GOVERNMENT RESPONSE TO WHATSAPP PETITION
Government has come up with the following stand against the petition of Whatsapp group:
- Privacy is not an absolute right.
- Traceability obligation is proportionate and sufficiently restricted.
- New Rules mandate traceability only in the case of significant social media intermediaries(user threshold of 50 lakh users) and subject to an order being passed by a court or government agency.
- The provision will be used only in the absence of any alternatives.
ISSUE WITH THE GOVERNMENT STAND
- It is true that privacy is not an absolute right, but as noted by the Supreme court in the K.S. Puttaswamy case, any restriction on Right to Privacy must be necessary, proportionate and include safeguards against abuse.

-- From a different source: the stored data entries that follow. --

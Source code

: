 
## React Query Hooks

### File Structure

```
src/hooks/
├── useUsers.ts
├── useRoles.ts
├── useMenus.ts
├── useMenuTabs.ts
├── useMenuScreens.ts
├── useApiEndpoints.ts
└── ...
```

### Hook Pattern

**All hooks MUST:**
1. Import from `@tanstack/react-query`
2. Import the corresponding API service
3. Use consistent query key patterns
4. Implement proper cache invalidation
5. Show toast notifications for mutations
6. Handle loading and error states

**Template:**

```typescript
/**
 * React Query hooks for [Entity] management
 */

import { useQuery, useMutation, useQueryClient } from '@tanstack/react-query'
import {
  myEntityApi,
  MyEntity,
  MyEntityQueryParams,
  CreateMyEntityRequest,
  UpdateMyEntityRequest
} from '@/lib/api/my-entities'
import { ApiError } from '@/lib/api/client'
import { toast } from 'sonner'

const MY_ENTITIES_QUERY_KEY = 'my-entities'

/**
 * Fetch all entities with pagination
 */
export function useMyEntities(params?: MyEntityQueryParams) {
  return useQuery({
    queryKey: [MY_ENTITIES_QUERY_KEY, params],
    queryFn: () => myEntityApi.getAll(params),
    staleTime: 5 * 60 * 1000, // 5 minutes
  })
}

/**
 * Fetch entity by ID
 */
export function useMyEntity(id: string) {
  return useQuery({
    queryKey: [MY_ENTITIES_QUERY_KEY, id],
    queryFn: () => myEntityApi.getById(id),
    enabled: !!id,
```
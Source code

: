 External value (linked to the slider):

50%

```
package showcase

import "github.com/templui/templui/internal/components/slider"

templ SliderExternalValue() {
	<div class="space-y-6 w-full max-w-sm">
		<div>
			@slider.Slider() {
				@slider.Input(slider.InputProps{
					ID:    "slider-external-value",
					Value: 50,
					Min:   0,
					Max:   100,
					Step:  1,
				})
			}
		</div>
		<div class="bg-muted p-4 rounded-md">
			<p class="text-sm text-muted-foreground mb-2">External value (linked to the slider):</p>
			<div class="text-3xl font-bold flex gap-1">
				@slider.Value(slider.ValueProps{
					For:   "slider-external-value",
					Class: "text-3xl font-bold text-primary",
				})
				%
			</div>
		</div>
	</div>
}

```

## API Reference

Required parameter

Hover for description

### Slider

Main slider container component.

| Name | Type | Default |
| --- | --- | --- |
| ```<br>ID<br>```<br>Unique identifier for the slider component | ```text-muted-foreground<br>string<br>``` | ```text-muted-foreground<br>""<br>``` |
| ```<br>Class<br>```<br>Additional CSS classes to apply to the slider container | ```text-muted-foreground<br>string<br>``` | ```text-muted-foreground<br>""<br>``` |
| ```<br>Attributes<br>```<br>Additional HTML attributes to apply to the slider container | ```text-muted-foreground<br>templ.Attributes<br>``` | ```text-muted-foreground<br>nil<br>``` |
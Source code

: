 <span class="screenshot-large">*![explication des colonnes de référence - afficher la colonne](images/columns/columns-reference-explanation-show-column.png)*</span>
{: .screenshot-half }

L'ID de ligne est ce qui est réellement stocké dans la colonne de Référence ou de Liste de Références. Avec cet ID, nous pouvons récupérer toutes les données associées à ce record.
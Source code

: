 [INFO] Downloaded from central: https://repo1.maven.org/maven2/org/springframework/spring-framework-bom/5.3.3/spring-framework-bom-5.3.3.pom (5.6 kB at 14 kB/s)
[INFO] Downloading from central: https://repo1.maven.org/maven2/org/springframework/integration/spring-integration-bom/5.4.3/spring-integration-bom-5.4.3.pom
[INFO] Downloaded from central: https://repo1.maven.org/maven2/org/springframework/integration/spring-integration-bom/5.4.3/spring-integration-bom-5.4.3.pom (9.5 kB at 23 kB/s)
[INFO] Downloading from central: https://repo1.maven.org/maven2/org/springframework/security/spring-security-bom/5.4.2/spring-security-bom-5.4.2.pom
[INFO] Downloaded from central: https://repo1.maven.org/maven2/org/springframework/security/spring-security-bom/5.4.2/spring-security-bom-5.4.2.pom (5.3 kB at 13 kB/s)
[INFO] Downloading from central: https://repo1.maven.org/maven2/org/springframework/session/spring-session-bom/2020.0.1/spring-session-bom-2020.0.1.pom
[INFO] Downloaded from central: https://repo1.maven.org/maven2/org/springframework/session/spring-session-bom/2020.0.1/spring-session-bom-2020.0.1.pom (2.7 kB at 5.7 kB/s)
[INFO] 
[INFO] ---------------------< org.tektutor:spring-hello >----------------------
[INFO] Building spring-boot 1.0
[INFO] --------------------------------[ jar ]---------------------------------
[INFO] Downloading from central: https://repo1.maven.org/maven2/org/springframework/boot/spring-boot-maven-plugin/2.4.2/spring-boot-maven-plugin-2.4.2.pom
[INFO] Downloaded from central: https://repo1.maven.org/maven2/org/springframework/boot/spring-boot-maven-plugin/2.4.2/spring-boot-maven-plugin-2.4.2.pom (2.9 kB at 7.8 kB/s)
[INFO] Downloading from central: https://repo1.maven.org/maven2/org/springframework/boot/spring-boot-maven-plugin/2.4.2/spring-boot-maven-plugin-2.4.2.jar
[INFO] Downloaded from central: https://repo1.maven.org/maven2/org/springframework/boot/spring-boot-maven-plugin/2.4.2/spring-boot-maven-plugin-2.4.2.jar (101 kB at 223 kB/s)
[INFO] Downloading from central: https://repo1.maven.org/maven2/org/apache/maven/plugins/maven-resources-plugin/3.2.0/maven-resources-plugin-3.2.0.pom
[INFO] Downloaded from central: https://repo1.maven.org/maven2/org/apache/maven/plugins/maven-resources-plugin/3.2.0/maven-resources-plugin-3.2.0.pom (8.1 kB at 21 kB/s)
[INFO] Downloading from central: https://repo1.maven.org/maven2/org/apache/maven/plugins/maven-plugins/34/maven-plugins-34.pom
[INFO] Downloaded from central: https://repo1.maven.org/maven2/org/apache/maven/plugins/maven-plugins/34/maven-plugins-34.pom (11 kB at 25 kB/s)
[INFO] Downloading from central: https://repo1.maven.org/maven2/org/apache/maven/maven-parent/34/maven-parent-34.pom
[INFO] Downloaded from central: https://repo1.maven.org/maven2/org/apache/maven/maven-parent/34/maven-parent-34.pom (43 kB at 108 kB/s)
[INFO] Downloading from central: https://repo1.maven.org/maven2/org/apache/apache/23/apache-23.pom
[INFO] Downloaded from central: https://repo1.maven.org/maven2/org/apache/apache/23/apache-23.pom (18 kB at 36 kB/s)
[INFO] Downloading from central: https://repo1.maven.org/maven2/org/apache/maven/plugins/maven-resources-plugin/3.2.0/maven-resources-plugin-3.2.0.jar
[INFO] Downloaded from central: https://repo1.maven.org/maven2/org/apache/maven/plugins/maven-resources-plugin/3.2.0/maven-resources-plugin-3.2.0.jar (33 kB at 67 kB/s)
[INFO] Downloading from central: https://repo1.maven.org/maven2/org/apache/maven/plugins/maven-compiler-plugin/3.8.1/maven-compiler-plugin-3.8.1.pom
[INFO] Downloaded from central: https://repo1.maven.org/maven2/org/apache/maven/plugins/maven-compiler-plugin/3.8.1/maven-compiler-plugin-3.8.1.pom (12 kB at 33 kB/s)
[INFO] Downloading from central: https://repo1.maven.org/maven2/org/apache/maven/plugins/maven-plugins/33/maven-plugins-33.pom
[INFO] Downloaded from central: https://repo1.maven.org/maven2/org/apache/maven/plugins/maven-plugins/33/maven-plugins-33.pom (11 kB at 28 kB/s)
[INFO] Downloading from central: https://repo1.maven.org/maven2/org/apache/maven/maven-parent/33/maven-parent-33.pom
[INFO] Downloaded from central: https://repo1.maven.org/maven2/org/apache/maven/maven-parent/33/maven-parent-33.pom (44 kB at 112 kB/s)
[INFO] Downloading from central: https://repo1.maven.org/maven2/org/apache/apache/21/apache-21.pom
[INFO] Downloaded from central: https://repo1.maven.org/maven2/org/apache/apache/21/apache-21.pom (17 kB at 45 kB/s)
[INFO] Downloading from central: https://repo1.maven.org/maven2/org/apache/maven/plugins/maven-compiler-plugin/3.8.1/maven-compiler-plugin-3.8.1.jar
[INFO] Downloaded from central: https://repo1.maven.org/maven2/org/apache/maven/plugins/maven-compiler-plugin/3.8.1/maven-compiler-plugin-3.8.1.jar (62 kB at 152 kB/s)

- Hence, general obligation to enable traceability as a systemic feature across certain types of digital services is neither suitable nor proportionate.
- Another issue with the rules is that they lack effective safeguards to provide any system of independent oversight over tracing requests made by the executive. Hence, prone to misuse by government agencies.
- Anonymity from the government is required especially for whistle-blowers and Journalists. Hence, deciding whether to remove anonymity should be done by Judiciary.
- Weakening of encryption systems has its own cost especially in the general digital ecosystem.
- The present regulation of the government will thus result in compromising privacy and security of all individuals, not only criminals.
- Thus ill-considered regulation such as the new IT Rules is not the way forward.
ALTERNATIVE AVAILABLE TO THE GOVERNMENT
- There are alternative means of securing relevant information like accessing unencrypted data such as metadata and other digital trails from intermediaries to investigate online offences. Government should take help from them.
- There are already vast and overarching surveillance powers of the Government as recognised even by the Justice B.N. Srikrishna Committee.
- Even at present the ability to access encrypted data under the IT Act. Section 69(3) of the Information Technology Act and Rules 17 and 13 of the Information Technology Rules, 2009 require intermediaries to assist with decryption where they have the technical ability to do so and where law enforcement has no alternatives.
- Draft version of the Rules released in 2018 on which present regulations are based, faced a lot of opposition from numerous stakeholders ranging from service providers, academia, and civil society organisations.
- The new Rules should have been put for consultation before being notified.
- Also the rules should also be accompanied by an explanatory memorandum explaining the rationale for regulation.
- Undoubtedly there are numerous problems in the digital ecosystem, but an ill-considered regulation which appears to have little basis in evidence or care for consequences is not the way forward.
- Indeed, the only truly democratic and relatively long-term solution would be for legislative change along multiple avenues, including in the form of revising and reforming the now antiquated IT Act, 2000.